- EXERCISE REQUIREMENTS -
Every line containing the string "docs" should be returned from the records.

Records from a data source

====================

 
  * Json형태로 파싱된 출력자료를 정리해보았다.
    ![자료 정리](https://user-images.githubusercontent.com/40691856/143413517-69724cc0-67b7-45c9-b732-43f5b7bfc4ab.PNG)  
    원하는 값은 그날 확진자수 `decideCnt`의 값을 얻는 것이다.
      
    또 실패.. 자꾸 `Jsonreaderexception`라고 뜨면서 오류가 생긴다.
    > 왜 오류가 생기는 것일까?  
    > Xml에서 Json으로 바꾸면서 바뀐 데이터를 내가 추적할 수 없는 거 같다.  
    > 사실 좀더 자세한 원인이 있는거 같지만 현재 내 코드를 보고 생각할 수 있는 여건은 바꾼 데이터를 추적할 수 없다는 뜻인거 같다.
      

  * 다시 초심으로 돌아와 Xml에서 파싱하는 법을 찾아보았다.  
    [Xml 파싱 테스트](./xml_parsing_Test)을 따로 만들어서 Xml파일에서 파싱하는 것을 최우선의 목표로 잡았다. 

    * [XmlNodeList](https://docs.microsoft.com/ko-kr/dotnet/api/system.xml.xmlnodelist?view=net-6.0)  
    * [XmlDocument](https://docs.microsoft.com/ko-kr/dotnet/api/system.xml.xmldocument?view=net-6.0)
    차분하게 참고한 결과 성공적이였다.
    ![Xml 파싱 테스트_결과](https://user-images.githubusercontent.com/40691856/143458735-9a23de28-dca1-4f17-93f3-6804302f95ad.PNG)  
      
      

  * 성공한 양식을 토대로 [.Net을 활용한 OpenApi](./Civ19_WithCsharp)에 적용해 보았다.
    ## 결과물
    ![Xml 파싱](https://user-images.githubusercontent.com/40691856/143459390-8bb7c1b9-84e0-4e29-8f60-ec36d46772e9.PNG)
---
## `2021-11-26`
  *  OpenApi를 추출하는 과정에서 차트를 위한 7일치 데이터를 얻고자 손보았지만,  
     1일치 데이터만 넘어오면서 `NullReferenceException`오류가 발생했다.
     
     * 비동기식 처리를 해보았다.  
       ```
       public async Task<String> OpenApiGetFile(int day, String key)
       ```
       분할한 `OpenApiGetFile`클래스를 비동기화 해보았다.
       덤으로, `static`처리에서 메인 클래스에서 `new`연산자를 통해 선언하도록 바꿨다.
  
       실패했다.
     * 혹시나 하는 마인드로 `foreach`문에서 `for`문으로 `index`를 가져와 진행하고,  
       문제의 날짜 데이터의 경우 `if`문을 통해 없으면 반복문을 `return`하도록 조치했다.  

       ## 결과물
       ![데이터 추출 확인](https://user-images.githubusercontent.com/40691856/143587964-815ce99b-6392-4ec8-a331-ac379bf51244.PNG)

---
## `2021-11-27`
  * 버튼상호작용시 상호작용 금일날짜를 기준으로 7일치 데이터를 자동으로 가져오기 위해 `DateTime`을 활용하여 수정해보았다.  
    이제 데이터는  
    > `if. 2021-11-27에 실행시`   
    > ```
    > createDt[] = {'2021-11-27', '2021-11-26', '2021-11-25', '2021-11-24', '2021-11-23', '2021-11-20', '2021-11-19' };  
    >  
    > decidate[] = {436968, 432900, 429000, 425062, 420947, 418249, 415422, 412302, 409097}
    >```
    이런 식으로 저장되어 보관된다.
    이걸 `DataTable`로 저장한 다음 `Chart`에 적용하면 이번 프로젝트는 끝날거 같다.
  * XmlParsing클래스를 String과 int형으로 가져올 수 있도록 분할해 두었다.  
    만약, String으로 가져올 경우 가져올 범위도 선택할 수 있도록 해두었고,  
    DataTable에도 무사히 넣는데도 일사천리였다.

====================

- ANSWER -
    * [XmlNodeList](https://docs.microsoft.com/ko-kr/dotnet/api/system.xml.xmlnodelist?view=net-6.0)  
    * [XmlDocument](https://docs.microsoft.com/ko-kr/dotnet/api/system.xml.xmldocument?view=net-6.0)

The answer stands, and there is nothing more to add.